SCADA system upgrade done quickly and efficiently
A few weeks ago, my colleagues and I returned from a several-day event. We upgraded the SCADA system for dispatching for our customer. It was a SCADA control system, which was originally built on redundant Alpha DS25 servers with the OpenVMS operating system (version 7.3.1) and on the IPESOFT D2000 OpenVMS version 7.1 technology.
Configuration, logging, and archive data were stored in an Oracle version 9.2 database. The dispatching was built as a redundant 24 x 7 with High Availability / Disaster Recovery features: 2 application and 2 archive servers at the main site, 1 application, and 1 archive server at a several kilometers distant backup site. Network segments were also doubled. Communication with the technology took place both via serial lines and via a WAN network. Some communicated technological equipment and local control systems were as far as 200 km away.
In the past, within the SCADA system and after about ten years of operation, the obsolete hardware was replaced by HP servers based on Itanium processors. The operating system then remained OpenVMS, just the newer version 8.4. Archive, logging, and configuration databases were migrated to Oracle 10.2.0.4, later updated to Oracle 10.2.0.5.

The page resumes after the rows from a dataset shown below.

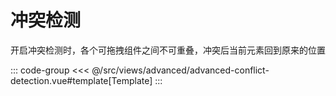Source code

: <advancedConflictDetection/>

# 冲突检测

开启冲突检测时，各个可拖拽组件之间不可重叠，冲突后当前元素回到原来的位置

::: code-group
<<< @/src/views/advanced/advanced-conflict-detection.vue#template[Template]
:::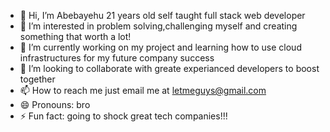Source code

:- 👋 Hi, I’m Abebayehu 21 years old self taught full stack web developer
- 👀 I’m interested in problem solving,challenging myself and creating something that worth a lot!
- 🌱 I’m currently working on my project and learning how to use cloud infrastructures for my future company success
- 💞️ I’m looking to collaborate with greate experianced developers to boost together
- 📫 How to reach me just email me at letmeguys@gmail.com
- 😄 Pronouns: bro
- ⚡ Fun fact: going to shock great tech companies!!!

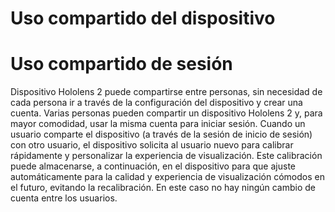 # <a name="device-sharing"></a>Uso compartido del dispositivo


# <a name="session-sharing"></a>Uso compartido de sesión

Dispositivo Hololens 2 puede compartirse entre personas, sin necesidad de cada persona ir a través de la configuración del dispositivo y crear una cuenta. Varias personas pueden compartir un dispositivo Hololens 2 y, para mayor comodidad, usar la misma cuenta para iniciar sesión. Cuando un usuario comparte el dispositivo (a través de la sesión de inicio de sesión) con otro usuario, el dispositivo solicita al usuario nuevo para calibrar rápidamente y personalizar la experiencia de visualización. Este calibración puede almacenarse, a continuación, en el dispositivo para que ajuste automáticamente para la calidad y experiencia de visualización cómodos en el futuro, evitando la recalibración. En este caso no hay ningún cambio de cuenta entre los usuarios. 
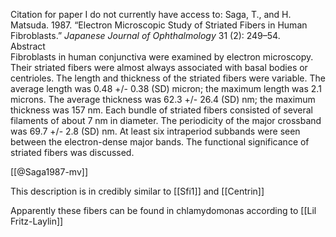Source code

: Citation for paper I do not currently have access to:
	Saga, T., and H. Matsuda. 1987. “Electron Microscopic Study of Striated Fibers in Human Fibroblasts.” _Japanese Journal of Ophthalmology_ 31 (2): 249–54.  
	Abstract  
	Fibroblasts in human conjunctiva were examined by electron microscopy. Their striated fibers were almost always associated with basal bodies or centrioles. The length and thickness of the striated fibers were variable. The average length was 0.48 +/- 0.38 (SD) micron; the maximum length was 2.1 microns. The average thickness was 62.3 +/- 26.4 (SD) nm; the maximum thickness was 157 nm. Each bundle of striated fibers consisted of several filaments of about 7 nm in diameter. The periodicity of the major crossband was 69.7 +/- 2.8 (SD) nm. At least six intraperiod subbands were seen between the electron-dense major bands. The functional significance of striated fibers was discussed.
	
[[@Saga1987-mv]]

This description is in credibly similar to [[Sfi1]] and [[Centrin]]

Apparently these fibers can be found in chlamydomonas according to [[Lil Fritz-Laylin]]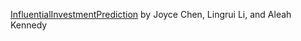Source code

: [InfluentialInvestmentPrediction](https://github.com/joyceccy/InfluentialInvestmentPrediction) by Joyce Chen, Lingrui Li, and Aleah Kennedy
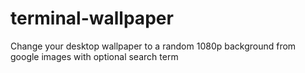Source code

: # terminal-wallpaper
Change your desktop wallpaper to a random 1080p background from google images with optional search term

This year (due to the obsolescence of the Intel Itanium-based infrastructure + OpenVMS operating system), a hardware replacement was planned in connection with the moving of servers to new premises. This time it was a complete replacement of the technological platform, and apart from the D2000, there was no stone left on the stone. The customer pushed for the transition to DELL servers, agreed on the transition to the Linux operating system - specifically RedHat - and as a database platform, we chose PostgreSQL version 11 (also for archive, logging, and configuration databases). And on top of that, SCADA migrated to, of course, the latest IPESOFT D2000 Linux v 12.1. So - how did it go?
Thorough and consistent preparation for migration is the key to success. Especially when you change the entire technological stack. As part of the preparation, new servers were installed and connected to the technology network - using temporary addresses from which it was not possible to communicate with the technology. The initial migration of the configuration database from IPESOFT D2000 v9.2 to version 12.1 and importing it into the PostgreSQL database was performed. Similarly, archives and depository databases were migrated from Oracle to PostgreSQL - this took more than a month, as it was about 1.56 TB of data since August 2005. At the same time, we changed the time parameters of depositories - we migrated the original 10-day depositories to monthly ones.

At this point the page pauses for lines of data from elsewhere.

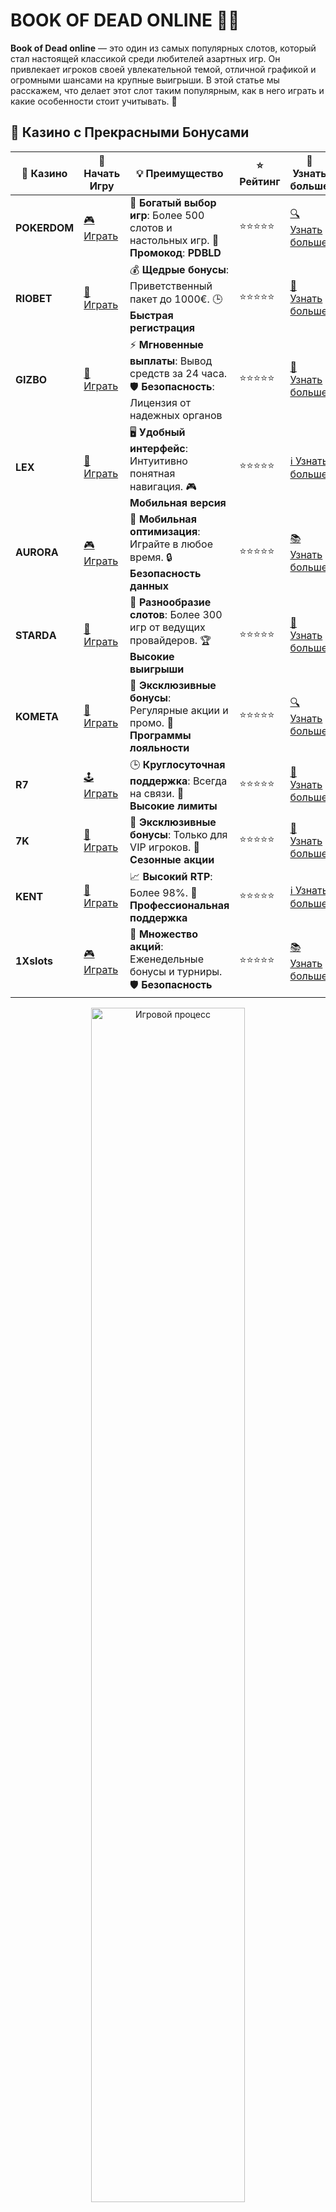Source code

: # BOOK OF DEAD ONLINE 📖💀

**Book of Dead online** — это один из самых популярных слотов, который стал настоящей классикой среди любителей азартных игр. Он привлекает игроков своей увлекательной темой, отличной графикой и огромными шансами на крупные выигрыши. В этой статье мы расскажем, что делает этот слот таким популярным, как в него играть и какие особенности стоит учитывать. 🧐

## 🌟 Казино с Прекрасными Бонусами

| 🎲 **Казино** | 🔗 **Начать Игру** | 💡 **Преимущество** | ⭐ **Рейтинг** | 🔗 **Узнать больше** |
|--------------|---------------------|---------------------|----------------|----------------------|
| **POKERDOM**  | [🎮 Играть](https://brandplay.link/4k77v2yx) | 🎉 **Богатый выбор игр**: Более 500 слотов и настольных игр. 🎁 **Промокод**: **PDBLD** | ⭐⭐⭐⭐⭐ | [🔍 Узнать больше](https://brandplay.link/4k77v2yx) |
| **RIOBET**    | [🎰 Играть](https://brandplay.link/7xBLTPyj) | 💰 **Щедрые бонусы**: Приветственный пакет до 1000€. 🕒 **Быстрая регистрация** | ⭐⭐⭐⭐⭐ | [📖 Узнать больше](https://brandplay.link/7xBLTPyj) |
| **GIZBO**     | [🎲 Играть](https://brandplay.link/bprXw4YV) | ⚡ **Мгновенные выплаты**: Вывод средств за 24 часа. 🛡️ **Безопасность**: Лицензия от надежных органов | ⭐⭐⭐⭐⭐ | [📝 Узнать больше](https://brandplay.link/bprXw4YV) |
| **LEX**       | [🤑 Играть](https://brandplay.link/zW4hdDFV) | 🖥️ **Удобный интерфейс**: Интуитивно понятная навигация. 🎮 **Мобильная версия** | ⭐⭐⭐⭐⭐ | [ℹ️ Узнать больше](https://brandplay.link/zW4hdDFV) |
| **AURORA**    | [🎮 Играть](https://10trafic-stat2.com/click/668546556bcc6313411604bd/6766/13032/subaccount) | 📱 **Мобильная оптимизация**: Играйте в любое время. 🔒 **Безопасность данных** | ⭐⭐⭐⭐⭐ | [📚 Узнать больше](https://10trafic-stat2.com/click/668546556bcc6313411604bd/6766/13032/subaccount) |
| **STARDА**    | [🎯 Играть](https://brandplay.link/fB7xwRFL) | 🎰 **Разнообразие слотов**: Более 300 игр от ведущих провайдеров. 🏆 **Высокие выигрыши** | ⭐⭐⭐⭐⭐ | [🔎 Узнать больше](https://brandplay.link/fB7xwRFL) |
| **KOMETA**    | [🎰 Играть](https://brandplay.link/8ZymQJV8) | 🎁 **Эксклюзивные бонусы**: Регулярные акции и промо. 🔄 **Программы лояльности** | ⭐⭐⭐⭐⭐ | [🔍 Узнать больше](https://brandplay.link/8ZymQJV8) |
| **R7**        | [🕹️ Играть](https://brandplay.link/bMd3Yjsw) | 🕒 **Круглосуточная поддержка**: Всегда на связи. 💸 **Высокие лимиты** | ⭐⭐⭐⭐⭐ | [📖 Узнать больше](https://brandplay.link/bMd3Yjsw) |
| **7K**        | [🎲 Играть](https://brandplay.link/BvQyFShp) | 🌟 **Эксклюзивные бонусы**: Только для VIP игроков. 🎉 **Сезонные акции** | ⭐⭐⭐⭐⭐ | [📝 Узнать больше](https://brandplay.link/BvQyFShp) |
| **KENT**      | [🤑 Играть](https://brandplay.link/Fv2WP3js) | 📈 **Высокий RTP**: Более 98%. 💼 **Профессиональная поддержка** | ⭐⭐⭐⭐⭐ | [ℹ️ Узнать больше](https://brandplay.link/Fv2WP3js) |
| **1Xslots**   | [🎮 Играть](https://brandplay.link/hSB1khtr) | 🎉 **Множество акций**: Еженедельные бонусы и турниры. 🛡️ **Безопасность** | ⭐⭐⭐⭐⭐ | [📚 Узнать больше](https://brandplay.link/hSB1khtr) |

<div align="center"> <img src="https://i.pinimg.com/originals/1d/b3/25/1db325483acbe642c6d4e6fdd73a4988.gif" alt="Игровой процесс" width="70%"> </div>
---

## 🚀 Быстрые Выигрыши и Поддержка

| 🎲 **Казино** | 🔗 **Начать Игру** | 💡 **Преимущество** | ⭐ **Рейтинг** | 🔗 **Узнать больше** |
|--------------|---------------------|---------------------|----------------|----------------------|
| **GAMA**      | [🎯 Играть](https://brandplay.link/j6NMKsDz) | 🔍 **Интуитивный интерфейс**: Легкость использования. 🏅 **Престижные турниры** | ⭐⭐⭐⭐☆ | [🔎 Узнать больше](https://brandplay.link/j6NMKsDz) |
| **ONION**     | [🎰 Играть](https://brandplay.link/zBGRVpQ9) | 🤑 **Низкие ставки**: Идеально для начинающих. 🔄 **Быстрые выводы** | ⭐⭐⭐⭐☆ | [🔍 Узнать больше](https://brandplay.link/zBGRVpQ9) |
| **ЧЕМПИОН**   | [🕹️ Играть](https://temon-gter.cfd/go/lRq?p80412p304504pcc44t17455) | 🏅 **Лояльная программа**: Награды за активность. 🎁 **Ежемесячные бонусы** | ⭐⭐⭐⭐☆ | [📖 Узнать больше](https://temon-gter.cfd/go/lRq?p80412p304504pcc44t17455) |
| **VAVADA**    | [🎲 Играть](https://vavadapartner.pro/?promo=ea5c9275-6854-4505-94fc-95ab18221945-linkb2) | 🚀 **Быстрая регистрация**: Начните играть мгновенно. 🔐 **Безопасные транзакции** | ⭐⭐⭐⭐☆ | [📝 Узнать больше](https://vavadapartner.pro/?promo=ea5c9275-6854-4505-94fc-95ab18221945-linkb2) |
| **FRIENDS**   | [🤑 Играть](https://gofriends.mba/linkb2) | 🤝 **Социальные игры**: Играйте с друзьями. 🌐 **Мультиплатформенность** | ⭐⭐⭐⭐☆ | [ℹ️ Узнать больше](https://gofriends.mba/linkb2) |
| **1WIN**      | [🎮 Играть](https://brandplay.link/smXVpBbG) | 🏆 **Спортивные ставки**: Широкий выбор видов спорта. 💵 **Высокие коэффициенты** | ⭐⭐⭐⭐☆ | [📚 Узнать больше](https://brandplay.link/smXVpBbG) |
| **DRIP**      | [🎯 Играть](https://drp-ircp01.com/c07e6a3db) | 🌐 **Инновационные игры**: Новейшие игровые технологии. 🛡️ **Высокая безопасность** | ⭐⭐⭐⭐☆ | [🔎 Узнать больше](https://drp-ircp01.com/c07e6a3db) |
| **JOYCASINO** | [🎰 Играть](https://rpc30.call2me.pro/?/ru/registration?apkpop=0&partner=p24970p3291217pc98f) | 🎁 **Приятные бонусы**: Ежедневные акции и подарки. 🕹️ **Разнообразие игр** | ⭐⭐⭐⭐☆ | [🔍 Узнать больше](https://rpc30.call2me.pro/?/ru/registration?apkpop=0&partner=p24970p3291217pc98f) |
| **PLAYFORTUNA** | [🎮 Играть](https://fortunapromo.net/alt/playfortuna/registration?0dc4a9362a71feb7e3f165fb8e766f70) | 🎉 **Регулярные акции**: Бонусы, фриспины и многое другое. 🏅 **Турниры** | ⭐⭐⭐⭐☆ | [📚 Узнать больше](https://fortunapromo.net/alt/playfortuna/registration?0dc4a9362a71feb7e3f165fb8e766f70) |
| **SYKAA**     | [🤑 Играть](https://s-two-way.com/?source=linkb2&pid=30697) | 💸 **Доступные ставки**: Идеально для новичков. 🎁 **Щедрые бонусы** | ⭐⭐⭐⭐☆ | [🔍 Узнать больше](https://s-two-way.com/?source=linkb2&pid=30697) |

<div align="center"> <img src="https://i.pinimg.com/originals/1d/b3/25/1db325483acbe642c6d4e6fdd73a4988.gif" alt="Игровой процесс" width="70%"> </div>

## Почему Book of Dead так популярен? 🌟

1. **Захватывающая тема**. Слот основан на египетской мифологии и приключениях исследователя Ричарда Уильямса, который отправляется искать древние сокровища. 🏺
2. **Бонусные раунды**. Игра предлагает захватывающие бонусы, которые могут значительно увеличить ваши шансы на выигрыш. 🎁
3. **Прогрессивный джекпот**. В Book of Dead есть возможность получить крупные выигрыши благодаря бонусной игре с бесплатными вращениями и множителями. 💰
4. **Высокий RTP**. Слот имеет высокий процент возврата игроку (RTP), что делает его привлекательным для тех, кто хочет получить достойные выигрыши. 📊

## Как играть в Book of Dead онлайн? 🎮

Играть в **Book of Dead online** очень просто! Все, что вам нужно сделать — это выбрать ставку и запустить барабаны. Вот как начать:

1. **Выберите ставку**: Перед тем как начать вращение барабанов, установите размер ставки. 💸
2. **Запустите барабаны**: Нажмите кнопку "Spin" и ждите, пока барабаны остановятся. 🔄
3. **Бонусные раунды**: При выпадении 3 или более символов книги запускается бонусный раунд с бесплатными вращениями. ✨
4. **Выигрыши**: Собирайте выигрышные комбинации символов и получайте выплаты. 💰

## Особенности и преимущества Book of Dead 🏅

| Особенность                      | Описание                                                   |
|----------------------------------|-----------------------------------------------------------|
| **Бонусная игра с фриспинами**  | 10 бесплатных вращений с возможностью множителей. 🎉      |
| **Символ книги**                 | Книга — это и дикий символ, и скаттер, что увеличивает шансы на выигрыш. 📚 |
| **Высокий RTP**                  | RTP составляет 96.21%, что делает слот довольно выгодным. 📊 |
| **Прогрессивные выигрыши**       | Выигрыши могут быть очень большими благодаря бонусам. 💎    |

## Как увеличить свои шансы на выигрыш в Book of Dead? 💡

1. **Используйте бонусы казино**. Многие онлайн-казино предлагают бонусы, которые можно использовать для игры в Book of Dead. Это увеличит ваш бюджет и шансы на победу. 🎁
2. **Играйте в демо-режиме**. Прежде чем играть на реальные деньги, попробуйте слот в демо-режиме, чтобы понять его особенности. 🎮
3. **Установите лимиты**. Не забывайте устанавливать бюджет для игры и придерживаться его. 💸

## Топ-особенности Book of Dead онлайн 📖

| Особенность                      | Описание                                                   |
|----------------------------------|-----------------------------------------------------------|
| **Книга как скаттер**            | Книга активирует бонусный раунд, обеспечивая дополнительные возможности для выигрыша. 📚 |
| **Графика и анимации**           | Слот предлагает отличную графику и атмосферные анимации, погружая вас в мир Древнего Египта. 🎨 |
| **Простота игры**                | Без лишних усложнений: просто выберите ставку и крутите барабаны. 🎰 |

## Заключение 🎉

**Book of Dead online** — это слот, который предоставляет отличные возможности для выигрыша и увлекательный игровой процесс. Благодаря интересной теме, бонусным раундам и высокому RTP, этот слот привлекает тысячи игроков по всему миру. 🌍

Если вы ищете захватывающую игру с шансами на крупные выигрыши, **Book of Dead** — это отличное решение! Удачи вам в поисках сокровищ! 🏆💰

Due to another way of starting processes on the OpenVMS platform (using startup DCL scripts), it was necessary to manually adjust the configuration of automatically started processes and set the appropriate parameters. Similarly, it was necessary to modify the IPESOFT SysProf prophylactic system and add modules to monitor the RedHat operating system and DELL servers.

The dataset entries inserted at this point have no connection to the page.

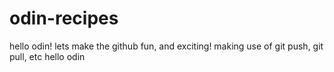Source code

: # odin-recipes
hello odin!
lets make the github fun, and exciting!
making use of git push, git pull, etc
hello odin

We were prepared for the migration in the first half of August. Subsequently, the new servers were connected to the production system using a transparent D2000 Gateway. The D2000 Gateway has been configured to transfer the values of all communication objects, structured variables, user variables, and switches. At the same time, the connection ensured that the D2000 Archives of the new system continuously stored object values.
Dispatchers and other users of the control system could then open schemes with live values and test the functionality of the new system (except for controlling it). The real data from the communication also helped to test the performance of the new servers.
During the testing, the D2000 KOM processes were not started (measured point values were transferred via the D2000 Gateway) as well as EVH processes (so as not to affect the production system, e.g. by writing to an external database).
The administrators configured and started a separate KOM process and several sample communications of various types (e.g. IEC-104). In this way, they verified the functionality of the communication protocols in the new version. What we were unable to verify was the ICCP/TASE-2 protocol. This communication in the production system took place with only one partner, moreover a foreign one, who could not provide us with a device to which a test connection could be established.
The day before the switchover itself, the configuration database was reimported - as configuration changes took place in the production environment during August and September. Subsequently, all necessary objects (communication processes, etc.) were modified using XML import.
On the day of the switchover, the production system was put into a state where the application was running on only one node (ScadaB server). The new ScadaA server was set to use the production IP addresses and the application was launched - so far without D2000 KOM and D2000 EVH processes. Through the transparent D2000 Gateway, the new application was connected to the production, so that all objects had current values until the switchover.
Dispatchers also launched a new HI (Human Interface) and connected to the new system through it.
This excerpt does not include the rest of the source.